図書館で借りた本にタティングレースで編んだ手作りっぽい可愛らしい栞が挟まっていたので司書さんに預けた→その栞が俺と嫁との出会いだった。
その頃引越した街には、なかなか広くて設備も新しい図書館があって、そこはタダで静かで空調も快適だったから、当時なんちゃってミステリファンの大学生だった俺は、金が無い時の暇潰しに良く使っていた。
通い始めて三ヶ月くらいの頃だったか、借りた本に栞が挟みっぱなしになってるのを見つけた。
レース編みの手作りっぽいかわいい栞は、当時編み物の知識も興味も全く無かった俺ですら解るくらい手が込んでいて、そのまま放置するにはもったいないクオリティだった。
これはきっと、俺以前に本を借りた誰かが挟んだまま返却してしまった物だろうと考えた俺は、できればその誰かに返してあげたいんですがと司書さんにお願いした。
その時が彼女との初対面。
愛想よく「お預かりします」と答えた笑顔がいかにも仕事できます的な余裕たっぷりで頼もしかったから、この人に預ければきっと大丈夫って、ちゃんと栞は持ち主の手に戻るって、俺は根拠も無くそう思った。
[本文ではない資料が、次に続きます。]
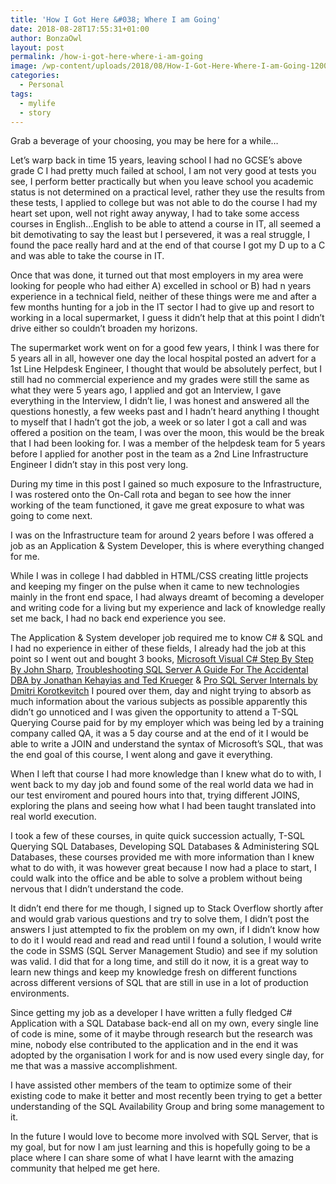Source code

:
 ```yaml
---
title: 'How I Got Here &#038; Where I am Going'
date: 2018-08-28T17:55:31+01:00
author: BonzaOwl
layout: post
permalink: /how-i-got-here-where-i-am-going
image: /wp-content/uploads/2018/08/How-I-Got-Here-Where-I-am-Going-1200x280.png
categories:
  - Personal
tags:
  - mylife
  - story
---
```

Grab a beverage of your choosing, you may be here for a while&#8230;

Let’s warp back in time 15 years, leaving school I had no GCSE’s above grade C I had pretty much failed at school, I am not very good at tests you see, I perform better practically but when you leave school you academic status is not determined on a practical level, rather they use the results from these tests, I applied to college but was not able to do the course I had my heart set upon, well not right away anyway, I had to take some access courses in English…English to be able to attend a course in IT, all seemed a bit demotivating to say the least but I persevered, it was a real struggle, I found the pace really hard and at the end of that course I got my D up to a C and was able to take the course in IT.

<!--more-->

Once that was done, it turned out that most employers in my area were looking for people who had either A) excelled in school or B) had n years experience in a technical field, neither of these things were me and after a few months hunting for a job in the IT sector I had to give up and resort to working in a local supermarket, I guess it didn&#8217;t help that at this point I didn&#8217;t drive either so couldn&#8217;t broaden my horizons.

The supermarket work went on for a good few years, I think I was there for 5 years all in all, however one day the local hospital posted an advert for a 1st Line Helpdesk Engineer, I thought that would be absolutely perfect, but I still had no commercial experience and my grades were still the same as what they were 5 years ago, I applied and got an Interview, I gave everything in the Interview, I didn&#8217;t lie, I was honest and answered all the questions honestly, a few weeks past and I hadn&#8217;t heard anything I thought to myself that I hadn&#8217;t got the job, a week or so later I got a call and was offered a position on the team, I was over the moon, this would be the break that I had been looking for. I was a member of the helpdesk team for 5 years before I applied for another post in the team as a 2nd Line Infrastructure Engineer I didn&#8217;t stay in this post very long.

During my time in this post I gained so much exposure to the Infrastructure, I was rostered onto the On-Call rota and began to see how the inner working of the team functioned, it gave me great exposure to what was going to come next.

I was on the Infrastructure team for around 2 years before I was offered a job as an Application & System Developer, this is where everything changed for me.

While I was in college I had dabbled in HTML/CSS creating little projects and keeping my finger on the pulse when it came to new technologies mainly in the front end space, I had always dreamt of becoming a developer and writing code for a living but my experience and lack of knowledge really set me back, I had no back end experience you see.

The Application & System developer job required me to know C# & SQL and I had no experience in either of these fields, I already had the job at this point so I went out and bought 3 books, [Microsoft Visual C# Step By Step By John Sharp](https://www.amazon.co.uk/Microsoft-Visual-Developer-Reference-Paperback/dp/1509301046/ref=sr_1_1?ie=UTF8&qid=1535475235&sr=8-1&keywords=9781509301041), [Troubleshooting SQL Server A Guide For The Accidental DBA by Jonathan Kehayias and Ted Krueger](https://www.amazon.co.uk/Troubleshooting-SQL-Server-Guide-Accidental-ebook/dp/B00DQ9JYG8/ref=sr_1_1?ie=UTF8&qid=1535475175&sr=8-1&keywords=Troubleshooting+SQL+Server+A+Guide+For+The+Accidental+DBA+by+Jonathan+Kehayias+and+Ted+Krueger) & [Pro SQL Server Internals by Dmitri Korotkevitch](https://www.amazon.co.uk/Pro-Server-Internals-Dmitri-Korotkevitch-ebook/dp/B01MRS3KP6/ref=sr_1_1?ie=UTF8&qid=1535475155&sr=8-1&keywords=Pro+SQL+Server+Internals+by+Dmitri+Korotkevitch) I poured over them, day and night trying to absorb as much information about the various subjects as possible apparently this didn&#8217;t go unnoticed and I was given the opportunity to attend a T-SQL Querying Course paid for by my employer which was being led by a training company called QA, it was a 5 day course and at the end of it I would be able to write a JOIN and understand the syntax of Microsoft&#8217;s SQL, that was the end goal of this course, I went along and gave it everything.

When I left that course I had more knowledge than I knew what do to with, I went back to my day job and found some of the real world data we had in our test enviroment and poured hours into that, trying different JOINS, exploring the plans and seeing how what I had been taught translated into real world execution.

I took a few of these courses, in quite quick succession actually, T-SQL Querying SQL Databases, Developing SQL Databases & Administering SQL Databases, these courses provided me with more information than I knew what to do with, it was however great because I now had a place to start, I could walk into the office and be able to solve a problem without being nervous that I didn&#8217;t understand the code.

It didn&#8217;t end there for me though, I signed up to Stack Overflow shortly after and would grab various questions and try to solve them, I didn&#8217;t post the answers I just attempted to fix the problem on my own, if I didn&#8217;t know how to do it I would read and read and read until I found a solution, I would write the code in SSMS (SQL Server Management Studio) and see if my solution was valid. I did that for a long time, and still do it now, it is a great way to learn new things and keep my knowledge fresh on different functions across different versions of SQL that are still in use in a lot of production environments.

Since getting my job as a developer I have written a fully fledged C# Application with a SQL Database back-end all on my own, every single line of code is mine, some of it maybe through research but the research was mine, nobody else contributed to the application and in the end it was adopted by the organisation I work for and is now used every single day, for me that was a massive accomplishment.

I have assisted other members of the team to optimize some of their existing code to make it better and most recently been trying to get a better understanding of the SQL Availability Group and bring some management to it.

In the future I would love to become more involved with SQL Server, that is my goal, but for now I am just learning and this is hopefully going to be a place where I can share some of what I have learnt with the amazing community that helped me get here.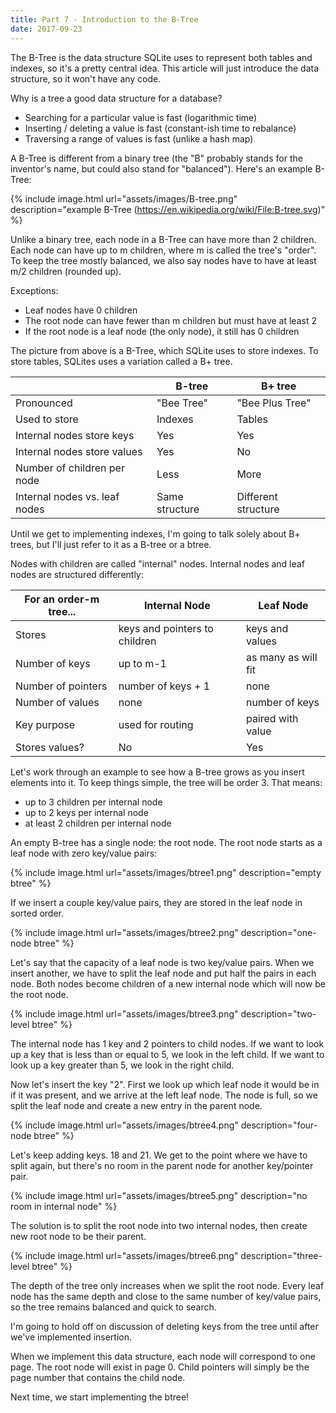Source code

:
 ```yaml
---
title: Part 7 - Introduction to the B-Tree
date: 2017-09-23
---
```


The B-Tree is the data structure SQLite uses to represent both tables and indexes, so it's a pretty central idea. This article will just introduce the data structure, so it won't have any code.

Why is a tree a good data structure for a database?

- Searching for a particular value is fast (logarithmic time)
- Inserting / deleting a value is fast (constant-ish time to rebalance)
- Traversing a range of values is fast (unlike a hash map)

A B-Tree is different from a binary tree (the "B" probably stands for the inventor's name, but could also stand for "balanced"). Here's an example B-Tree:

{% include image.html url="assets/images/B-tree.png" description="example B-Tree (https://en.wikipedia.org/wiki/File:B-tree.svg)" %}

Unlike a binary tree, each node in a B-Tree can have more than 2 children. Each node can have up to m children, where m is called the tree's "order". To keep the tree mostly balanced, we also say nodes have to have at least m/2 children (rounded up).

Exceptions:
- Leaf nodes have 0 children
- The root node can have fewer than m children but must have at least 2
- If the root node is a leaf node (the only node), it still has 0 children

The picture from above is a B-Tree, which SQLite uses to store indexes. To store tables, SQLites uses a variation called a B+ tree.

|                               | B-tree         | B+ tree             |
|-------------------------------|----------------|---------------------|
| Pronounced                    | "Bee Tree"     | "Bee Plus Tree"     |
| Used to store                 | Indexes        | Tables              |
| Internal nodes store keys     | Yes            | Yes                 |
| Internal nodes store values   | Yes            | No                  |
| Number of children per node   | Less           | More                |
| Internal nodes vs. leaf nodes | Same structure | Different structure |

Until we get to implementing indexes, I'm going to talk solely about B+ trees, but I'll just refer to it as a B-tree or a btree.

Nodes with children are called "internal" nodes. Internal nodes and leaf nodes are structured differently:

| For an order-m tree... | Internal Node                 | Leaf Node           |
|------------------------|-------------------------------|---------------------|
| Stores                 | keys and pointers to children | keys and values     |
| Number of keys         | up to m-1                     | as many as will fit |
| Number of pointers     | number of keys + 1            | none                |
| Number of values       | none                          | number of keys      |
| Key purpose            | used for routing              | paired with value   |
| Stores values?         | No                            | Yes                 |

Let's work through an example to see how a B-tree grows as you insert elements into it. To keep things simple, the tree will be order 3. That means:

- up to 3 children per internal node
- up to 2 keys per internal node
- at least 2 children per internal node

An empty B-tree has a single node: the root node. The root node starts as a leaf node with zero key/value pairs:

{% include image.html url="assets/images/btree1.png" description="empty btree" %}

If we insert a couple key/value pairs, they are stored in the leaf node in sorted order.

{% include image.html url="assets/images/btree2.png" description="one-node btree" %}

Let's say that the capacity of a leaf node is two key/value pairs. When we insert another, we have to split the leaf node and put half the pairs in each node. Both nodes become children of a new internal node which will now be the root node.

{% include image.html url="assets/images/btree3.png" description="two-level btree" %}

The internal node has 1 key and 2 pointers to child nodes. If we want to look up a key that is less than or equal to 5, we look in the left child. If we want to look up a key greater than 5, we look in the right child.

Now let's insert the key "2". First we look up which leaf node it would be in if it was present, and we arrive at the left leaf node. The node is full, so we split the leaf node and create a new entry in the parent node.

{% include image.html url="assets/images/btree4.png" description="four-node btree" %}

Let's keep adding keys. 18 and 21. We get to the point where we have to split again, but there's no room in the parent node for another key/pointer pair.

{% include image.html url="assets/images/btree5.png" description="no room in internal node" %}

The solution is to split the root node into two internal nodes, then create new root node to be their parent.

{% include image.html url="assets/images/btree6.png" description="three-level btree" %}

The depth of the tree only increases when we split the root node. Every leaf node has the same depth and close to the same number of key/value pairs, so the tree remains balanced and quick to search.

I'm going to hold off on discussion of deleting keys from the tree until after we've implemented insertion.

When we implement this data structure, each node will correspond to one page. The root node will exist in page 0. Child pointers will simply be the page number that contains the child node.

Next time, we start implementing the btree!
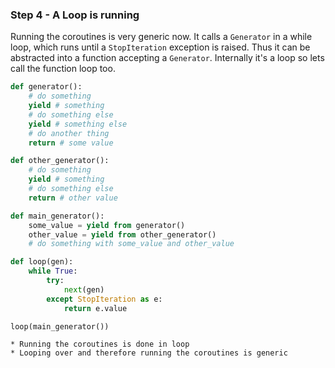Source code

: ### Step 4 - A Loop is running

Running the coroutines is very generic now. It calls a `Generator` in a while
loop, which runs until a `StopIteration` exception is raised. Thus it can be
abstracted into a function accepting a `Generator`. Internally it's a loop so
lets call the function loop too.

```python
def generator():
    # do something
    yield # something
    # do something else
    yield # something else
    # do another thing
    return # some value

def other_generator():
    # do something
    yield # something
    # do something else
    return # other value

def main_generator():
    some_value = yield from generator()
    other_value = yield from other_generator()
    # do something with some_value and other_value

def loop(gen):
    while True:
        try:
            next(gen)
        except StopIteration as e:
            return e.value

loop(main_generator())
```

```{admonition} Summary
* Running the coroutines is done in loop
* Looping over and therefore running the coroutines is generic
```
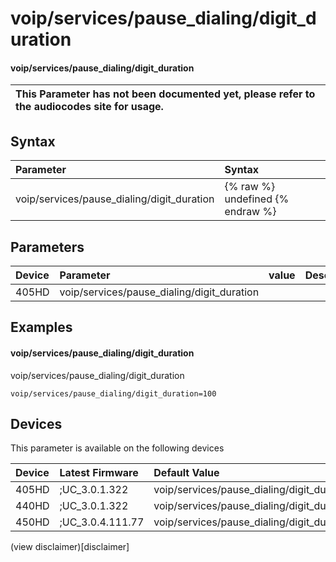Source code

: ﻿---
description: voip/services/pause_dialing/digit_duration
search:
    keywords: ['voip','services','pause_dialing','digit_duration']
---

# voip/services/pause_dialing/digit_duration

#### voip/services/pause_dialing/digit_duration


| This Parameter has not been documented yet, please refer to the audiocodes site for usage.  |
| :--- |

## Syntax
| Parameter | Syntax |
| :--- | :--- |
|voip/services/pause_dialing/digit_duration | {% raw %} undefined {% endraw %} |

## Parameters
|Device|Parameter|value|Description|
|:---|:---|:---|:---|
| 405HD | voip/services/pause_dialing/digit_duration |  |  |

## Examples
#### voip/services/pause_dialing/digit_duration

voip/services/pause_dialing/digit_duration

```
voip/services/pause_dialing/digit_duration=100
```

## Devices
This parameter is available on the following devices

| Device | Latest Firmware | Default Value |
|:---|:---|:---|
| 405HD | ;UC_3.0.1.322 | voip/services/pause_dialing/digit_duration=100 
| 440HD | ;UC_3.0.1.322 | voip/services/pause_dialing/digit_duration=100 
| 450HD | ;UC_3.0.4.111.77 | voip/services/pause_dialing/digit_duration=100 

(view disclaimer)[disclaimer]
後で聞いてみれば、彼女がその図書館に勤め始めたのは、俺が引越してくるずっと前だったそうで。
だから、当然既に何度か顔も合わせてた筈なのに、それ以前は存在が全く印象に残ってなかった。
黙ってるとクールな感じだが、話すと実は物腰が柔らかく表情豊かで、見た目は清潔感のあるメガネの文系タイプっていう、それこそ思い切り俺の趣味ど真ん中な人だったんだけどね。
さて、忘れ物を預けたこと自体すっかり忘れた一ヵ月後くらい、久々に行った図書館で彼女に呼び止められた。
「あの栞、ちゃんとお返ししておきました」
「あー、ありがとうございます」
「いえ、こちらこそ、ありがとうございました」
見た目クールだけど実は表情豊かな人だって事には、この時気づいた。
ニコニコ笑ったその時の笑顔は、愛想笑いでも一ヶ月前に話した時のいかにも仕事できるっぽい頼もしい笑顔でもなくて、何というか子供が誕生日プレゼントの包みを開く時の嬉しそうな顔というか、貧弱な俺の語彙ではちっとも表現できない、とにかくすごく可愛い笑顔だった。
取り敢えずきっかけなんてそんなもんで充分だった。
ゲンキンなもので、今までその存在に気づいてすらいなかったくせに、今度は彼女が気になって気になってしょうがなくなった。